TEMPO.CO, Jakarta - Panganan lamang biasanya dinikmati dengan kuah opor atau rendang. Namun pernahkah Anda mencoba mengonsumsi lamang dengan paduan tapai ketan? Walau terdengar tidak biasa, memadukan lamang dengan tapai ketan cukup populer di Sumatera Barat. Penganan ini disebut lamang tapai.
Kuliner khas ini dikenal berasal dari Batusangkar, Kabupaten Tanah Datar, Sumatera Barat. Biasanya mudah ditemui saat Ramadan sebagai menu buka puasa. Saat Idul Fitri makanan ini disuguhkan sebagai sajian lebaran. Selain enak, Lamang Tapai ternyata mengandung nilai filosofi bagi masyarakat Minangkabau.
Lemang atau orang Minang menyebutnya lamang merupakan beras ketan yang dimasak menggunakan bambu. Cara membuatnya, beras ketan dicampur santan lalu dimasukkan ke dalam bambu yang telah dilapisi daun pisang. Bambu kemudian dibakar hingga ketan matang, jadilah lamang.
Bukan lamang Tapai namanya kalau tak dimakan bersama tapai. Tapai di Indonesia biasanya ada dua jenis, tapai singkong dan tapai ketan. Tapi hanya tapai ketan yang cocok dinikmati dengan Lemang. Cara membuatnya: kukus ketan hingga matang. Setelah dingin, campur dengan ragi jenis saccharomyces dan sejumput gula. Diamkan di suhu ruangan selama tiga hari.
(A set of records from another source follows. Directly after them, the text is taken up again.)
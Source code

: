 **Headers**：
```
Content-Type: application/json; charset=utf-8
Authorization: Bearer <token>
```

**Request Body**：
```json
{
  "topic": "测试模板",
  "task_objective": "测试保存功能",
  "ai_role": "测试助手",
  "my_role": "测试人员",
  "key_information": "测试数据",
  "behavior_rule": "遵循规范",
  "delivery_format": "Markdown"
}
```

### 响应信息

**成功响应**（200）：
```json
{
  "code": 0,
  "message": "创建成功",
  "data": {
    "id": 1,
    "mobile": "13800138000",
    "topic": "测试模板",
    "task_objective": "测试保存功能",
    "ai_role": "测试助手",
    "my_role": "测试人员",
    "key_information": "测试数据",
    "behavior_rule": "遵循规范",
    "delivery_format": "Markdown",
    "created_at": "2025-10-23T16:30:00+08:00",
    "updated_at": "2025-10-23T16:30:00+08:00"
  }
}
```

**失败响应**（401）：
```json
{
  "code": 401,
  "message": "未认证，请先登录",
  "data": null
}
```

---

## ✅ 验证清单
Cara penyajian Lamang Tapai tak perlu ribet. Lamang cukup dipotong sesuai selera. Lamang lalu dicampur dengan tapai ketan bersama airnya. Cita rasa gurih Lemang berpadu dengan manis dan asamnya tapai akan menghadirkan variasi rasa yang unik. Penganan ini cocok untuk berbuka puasa, apalagi tapai baik untuk kesehatan pencernaan.
Meski air tapai memang mengandung alkohol, tapi bukan dikategorikan sebagai khamar. Dilansir dari Halalmui.org, Imam Abu Hanifah menyebut makanan yang mengandung alkohol sebagai Nabidz. Nabidz halal dikonsumsi karena tidak menyebabkan mabuk. Adapun alkohol yang dimaksud adalah terkandung secara alami. Bukan ditambahkan yang khamar atau tuak.
Dilansir dari jurnal Lamang Tapai : Makanan Melayu Kuno dalam Tradisi Minangkabau (2019) oleh Tania Yovani, di Sumatera Barat, Lamang merupakan makanan yang wajib ada pada waktu-waktu tertentu. Tak hanya saat Ramadan dan Idul Fitri, lamang tapai juga umum ditemui saat Idul Adha, peringatan Maulud Nabi, peringatan wafat, dan baralek atau pesta pernikahan.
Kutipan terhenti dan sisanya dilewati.